What is expected ▸
Copy out again, unchanged, the listing below from the line that has "зависимая иначе. \\" through the line that has "пространстве $V$. \\".

Given records ▸
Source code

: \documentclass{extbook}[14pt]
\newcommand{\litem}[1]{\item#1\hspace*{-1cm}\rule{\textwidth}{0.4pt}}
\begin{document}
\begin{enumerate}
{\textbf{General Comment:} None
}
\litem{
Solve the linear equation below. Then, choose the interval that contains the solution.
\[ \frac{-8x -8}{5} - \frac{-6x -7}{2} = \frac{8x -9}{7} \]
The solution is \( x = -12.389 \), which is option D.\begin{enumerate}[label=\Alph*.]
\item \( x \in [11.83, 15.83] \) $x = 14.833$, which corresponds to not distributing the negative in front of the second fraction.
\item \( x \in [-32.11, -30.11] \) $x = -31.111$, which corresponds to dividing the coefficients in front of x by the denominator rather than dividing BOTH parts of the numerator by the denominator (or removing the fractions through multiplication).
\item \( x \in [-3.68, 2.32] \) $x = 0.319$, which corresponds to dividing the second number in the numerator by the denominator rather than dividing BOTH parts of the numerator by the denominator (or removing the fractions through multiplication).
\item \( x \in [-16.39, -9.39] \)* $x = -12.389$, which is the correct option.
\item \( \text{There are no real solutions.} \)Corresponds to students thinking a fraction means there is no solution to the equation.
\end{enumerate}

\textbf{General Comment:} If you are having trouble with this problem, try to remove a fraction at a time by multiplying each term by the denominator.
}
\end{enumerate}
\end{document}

--

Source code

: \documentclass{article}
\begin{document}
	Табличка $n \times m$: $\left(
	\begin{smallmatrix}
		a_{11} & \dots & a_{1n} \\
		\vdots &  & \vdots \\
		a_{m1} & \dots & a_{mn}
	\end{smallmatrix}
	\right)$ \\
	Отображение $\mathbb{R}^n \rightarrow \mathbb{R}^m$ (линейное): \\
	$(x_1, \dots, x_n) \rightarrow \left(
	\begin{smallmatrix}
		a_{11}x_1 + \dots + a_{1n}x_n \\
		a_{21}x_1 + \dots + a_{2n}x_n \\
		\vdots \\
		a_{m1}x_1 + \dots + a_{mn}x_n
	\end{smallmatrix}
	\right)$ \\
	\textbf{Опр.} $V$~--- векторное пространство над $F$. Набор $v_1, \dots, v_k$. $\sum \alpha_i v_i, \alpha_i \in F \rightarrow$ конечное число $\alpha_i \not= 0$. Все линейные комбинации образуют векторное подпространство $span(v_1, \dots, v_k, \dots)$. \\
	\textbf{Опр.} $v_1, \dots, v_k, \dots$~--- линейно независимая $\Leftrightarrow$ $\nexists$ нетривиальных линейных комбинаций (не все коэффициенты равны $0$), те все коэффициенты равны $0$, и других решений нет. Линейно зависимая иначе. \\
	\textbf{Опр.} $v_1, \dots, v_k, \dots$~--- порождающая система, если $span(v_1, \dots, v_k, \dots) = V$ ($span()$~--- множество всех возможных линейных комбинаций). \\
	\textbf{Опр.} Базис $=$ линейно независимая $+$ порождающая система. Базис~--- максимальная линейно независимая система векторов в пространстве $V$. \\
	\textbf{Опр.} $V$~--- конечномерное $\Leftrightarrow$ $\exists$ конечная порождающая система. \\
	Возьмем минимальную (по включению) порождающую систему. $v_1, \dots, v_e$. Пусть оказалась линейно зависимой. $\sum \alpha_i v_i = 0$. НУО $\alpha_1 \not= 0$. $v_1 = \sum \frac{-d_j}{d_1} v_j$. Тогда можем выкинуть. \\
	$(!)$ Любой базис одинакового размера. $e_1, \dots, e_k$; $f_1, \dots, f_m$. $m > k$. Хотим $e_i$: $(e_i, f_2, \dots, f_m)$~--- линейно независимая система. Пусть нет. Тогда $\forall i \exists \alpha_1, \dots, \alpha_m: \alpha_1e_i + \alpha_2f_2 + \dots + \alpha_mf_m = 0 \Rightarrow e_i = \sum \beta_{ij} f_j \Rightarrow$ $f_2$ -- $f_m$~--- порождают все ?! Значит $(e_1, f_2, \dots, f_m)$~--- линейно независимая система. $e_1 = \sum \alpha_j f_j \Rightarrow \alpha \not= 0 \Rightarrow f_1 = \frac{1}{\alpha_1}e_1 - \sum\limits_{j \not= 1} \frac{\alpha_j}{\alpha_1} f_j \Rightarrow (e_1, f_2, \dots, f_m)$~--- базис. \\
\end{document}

Answer space ▸
	\textbf{Опр.} $v_1, \dots, v_k, \dots$~--- линейно независимая $\Leftrightarrow$ $\nexists$ нетривиальных линейных комбинаций (не все коэффициенты равны $0$), те все коэффициенты равны $0$, и других решений нет. Линейно зависимая иначе. \\
	\textbf{Опр.} $v_1, \dots, v_k, \dots$~--- порождающая система, если $span(v_1, \dots, v_k, \dots) = V$ ($span()$~--- множество всех возможных линейных комбинаций). \\
	\textbf{Опр.} Базис $=$ линейно независимая $+$ порождающая система. Базис~--- максимальная линейно независимая система векторов в пространстве $V$. \\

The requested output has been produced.